However, integrating Rust code with C# requires an extra step. While there are tools like SWIG, ClangSharpPInvokeGenerator and CppSharp for automating DllImport, the idea of directly converting regular C++ code often results in incomplete or complex generated code, which is not ideal.

Csbindgen delegates the handling of complex C (C++) code to Rust’s bindgen. By having bindgen clean up the code into beautiful Rust and targeting only FFI-optimized Rust code for analysis, we ensure accuracy and simplicity of the generated code. When writing native code yourself, Rust warns you if you try to expose FFI-incompatible types, which inevitably results in clean and easy-to-generate code. Rust’s type system is also very organized, making it easier to map to C#. In recent years, C# has added features like nint, delegate*, and CLong (from .NET 6) that enable more natural interactions. Csbindgen leverages these latest language features to generate natural, high-performance binding code.

Getting Started

To get started, simply add the build-time dependency to your config and insert the settings in build.rs, a pre-compile call (Rust's ability to write pre-build code and add build-time dependencies is excellent).

[build-dependencies]
csbindgen = "1.2.0"

// load `extern "C" fn` from lib.rs and generate DllImport["nativelib"] code to "NativeMethods.g.cs"
csbindgen::Builder::default()
    .input_extern_file("lib.rs")
    .csharp_dll_name("nativelib")
    .generate_csharp_file("../dotnet/NativeMethods.g.cs")
    .unwrap();R

For example, let’s take a simple function that takes x and y as inputs and returns an int.

#[no_mangle]
pub extern "C" fn my_add(x: i32, y: i32) -> i32 {
    x + y
}

The corresponding C# code generated would be:

// NativeMethods.g.cs
using System;
using System.Runtime.InteropServices;

namespace CsBindgen
{
    internal static unsafe partial class NativeMethods
    {
        const string __DllName = "nativelib";

        [DllImport(__DllName, EntryPoint = "my_add", CallingConvention = CallingConvention.Cdecl, ExactSpelling = true)]
        public static extern int my_add(int x, int y);
    }
}

It’s an intuitive and simple output. Simplicity is extremely important for an automatic generation tool. In addition to primitive types, the generated code supports most types that can be used in Rust’s FFI, such as structs, unions, enums, functions, and pointers.

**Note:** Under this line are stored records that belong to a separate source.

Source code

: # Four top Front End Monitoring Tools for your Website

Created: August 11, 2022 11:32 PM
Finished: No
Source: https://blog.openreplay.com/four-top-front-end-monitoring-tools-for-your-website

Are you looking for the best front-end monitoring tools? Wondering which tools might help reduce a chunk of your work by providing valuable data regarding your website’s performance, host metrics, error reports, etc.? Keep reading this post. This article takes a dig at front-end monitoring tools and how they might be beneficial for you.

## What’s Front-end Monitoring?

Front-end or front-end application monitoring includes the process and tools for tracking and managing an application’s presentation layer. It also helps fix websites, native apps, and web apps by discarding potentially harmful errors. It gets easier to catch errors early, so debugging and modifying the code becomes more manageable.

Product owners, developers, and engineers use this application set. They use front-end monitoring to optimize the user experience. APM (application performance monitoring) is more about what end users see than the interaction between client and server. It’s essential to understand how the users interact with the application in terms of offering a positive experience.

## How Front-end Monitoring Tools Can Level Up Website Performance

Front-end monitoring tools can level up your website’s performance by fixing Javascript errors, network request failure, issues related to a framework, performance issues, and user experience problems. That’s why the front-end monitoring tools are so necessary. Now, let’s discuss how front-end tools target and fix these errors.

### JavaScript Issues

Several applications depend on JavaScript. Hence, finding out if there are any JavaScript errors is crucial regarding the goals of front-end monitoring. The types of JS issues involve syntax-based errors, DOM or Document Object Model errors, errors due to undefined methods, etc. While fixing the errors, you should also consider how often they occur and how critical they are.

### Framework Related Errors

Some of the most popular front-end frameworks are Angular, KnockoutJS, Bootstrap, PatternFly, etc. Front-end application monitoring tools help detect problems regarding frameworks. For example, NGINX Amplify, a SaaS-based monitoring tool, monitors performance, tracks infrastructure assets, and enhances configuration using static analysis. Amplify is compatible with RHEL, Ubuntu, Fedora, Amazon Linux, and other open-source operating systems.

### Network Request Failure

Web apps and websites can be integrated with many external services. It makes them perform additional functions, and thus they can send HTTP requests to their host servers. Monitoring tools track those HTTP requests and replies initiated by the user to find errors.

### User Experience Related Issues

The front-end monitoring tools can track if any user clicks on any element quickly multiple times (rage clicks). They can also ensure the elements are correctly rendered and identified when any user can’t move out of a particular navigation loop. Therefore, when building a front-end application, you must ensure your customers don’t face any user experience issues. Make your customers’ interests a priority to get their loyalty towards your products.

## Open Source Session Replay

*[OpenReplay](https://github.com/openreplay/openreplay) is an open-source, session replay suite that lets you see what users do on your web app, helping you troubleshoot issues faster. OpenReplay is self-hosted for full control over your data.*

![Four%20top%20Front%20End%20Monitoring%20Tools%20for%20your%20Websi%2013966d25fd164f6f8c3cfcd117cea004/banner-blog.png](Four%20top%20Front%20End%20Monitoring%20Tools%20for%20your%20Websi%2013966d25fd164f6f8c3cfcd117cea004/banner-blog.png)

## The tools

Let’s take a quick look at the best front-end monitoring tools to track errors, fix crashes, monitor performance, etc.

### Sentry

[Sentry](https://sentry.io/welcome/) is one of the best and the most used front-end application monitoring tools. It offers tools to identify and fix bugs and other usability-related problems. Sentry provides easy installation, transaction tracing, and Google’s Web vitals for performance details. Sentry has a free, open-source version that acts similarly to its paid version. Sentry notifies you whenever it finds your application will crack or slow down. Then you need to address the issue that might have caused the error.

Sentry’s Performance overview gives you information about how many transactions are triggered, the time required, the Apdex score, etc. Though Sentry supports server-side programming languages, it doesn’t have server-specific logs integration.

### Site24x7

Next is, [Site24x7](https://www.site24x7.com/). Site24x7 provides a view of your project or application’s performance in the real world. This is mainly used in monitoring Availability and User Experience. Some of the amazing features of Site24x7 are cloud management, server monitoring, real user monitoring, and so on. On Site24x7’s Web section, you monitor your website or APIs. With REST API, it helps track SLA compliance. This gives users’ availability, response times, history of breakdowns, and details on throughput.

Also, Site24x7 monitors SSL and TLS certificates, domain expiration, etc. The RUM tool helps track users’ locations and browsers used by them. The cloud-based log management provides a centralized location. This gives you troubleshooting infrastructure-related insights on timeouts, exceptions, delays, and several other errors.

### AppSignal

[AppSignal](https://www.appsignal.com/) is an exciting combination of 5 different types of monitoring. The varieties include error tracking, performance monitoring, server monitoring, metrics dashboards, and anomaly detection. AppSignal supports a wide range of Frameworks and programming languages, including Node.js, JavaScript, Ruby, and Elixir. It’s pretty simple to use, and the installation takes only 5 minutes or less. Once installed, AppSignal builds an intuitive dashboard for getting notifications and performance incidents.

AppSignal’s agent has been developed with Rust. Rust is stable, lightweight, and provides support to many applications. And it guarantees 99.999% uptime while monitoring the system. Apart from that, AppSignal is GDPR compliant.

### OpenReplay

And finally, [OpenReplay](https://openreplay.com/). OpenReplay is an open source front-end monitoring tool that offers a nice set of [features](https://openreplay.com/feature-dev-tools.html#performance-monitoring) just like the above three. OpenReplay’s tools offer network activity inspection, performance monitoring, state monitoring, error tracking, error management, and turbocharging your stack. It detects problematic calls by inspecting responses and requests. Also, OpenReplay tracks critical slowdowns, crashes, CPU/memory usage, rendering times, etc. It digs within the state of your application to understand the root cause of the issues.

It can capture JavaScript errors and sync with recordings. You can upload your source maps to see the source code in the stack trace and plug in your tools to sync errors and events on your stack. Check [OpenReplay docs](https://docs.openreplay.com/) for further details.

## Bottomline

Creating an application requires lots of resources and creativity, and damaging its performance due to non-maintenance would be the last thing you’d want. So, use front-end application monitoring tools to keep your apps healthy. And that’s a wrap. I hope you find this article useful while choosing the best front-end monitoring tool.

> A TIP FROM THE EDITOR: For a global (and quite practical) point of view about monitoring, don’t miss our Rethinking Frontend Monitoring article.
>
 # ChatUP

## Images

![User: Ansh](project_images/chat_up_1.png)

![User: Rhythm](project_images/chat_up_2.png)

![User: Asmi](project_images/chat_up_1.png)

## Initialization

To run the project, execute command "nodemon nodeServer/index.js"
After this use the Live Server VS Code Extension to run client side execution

Furthermore, by combining Rust’s bindgen and cc/cmake crates, you can easily integrate C libraries into C#. For example, the lz4 compression library can be brought into C# by adding the settings for bindgen and cc before generating with csbindgen:

// load lz4.h and output Rust bindgen to lz4.rs
bindgen::Builder::default()
    .header("c/lz4/lz4.h")
    .generate().unwrap()
    .write_to_file("lz4.rs").unwrap();

// load lz4.c and compile by rust cc(C Compiler)
cc::Build::new().file("lz4.c").compile("lz4");

// load bindgen output code and generate cs
csbindgen::Builder::default()
    .input_bindgen_file("lz4.rs")
    .rust_file_header("use super::lz4::*;")
    .csharp_entry_point_prefix("csbindgen_")
    .csharp_dll_name("liblz4")
    .generate_to_file("lz4_ffi.rs", "../dotnet/NativeMethods.lz4.g.cs")
    .unwrap();

With this, you can easily generate code that can be called from C#. Building is as simple as running cargo build in Rust, and the C code will be linked and included in the DLL.

// NativeMethods.lz4.g.cs

using System;
using System.Runtime.InteropServices;

namespace CsBindgen
{
    internal static unsafe partial class NativeMethods
    {
        const string __DllName = "liblz4";

        [DllImport(__DllName, EntryPoint = "csbindgen_LZ4_compress_default", CallingConvention = CallingConvention.Cdecl, ExactSpelling = true)]
        public static extern int LZ4_compress_default(byte* src, byte* dst, int srcSize, int dstCapacity);

        // snip...
    }
}

Thanks to Rust’s ecosystem, you can really easily integrate C libraries.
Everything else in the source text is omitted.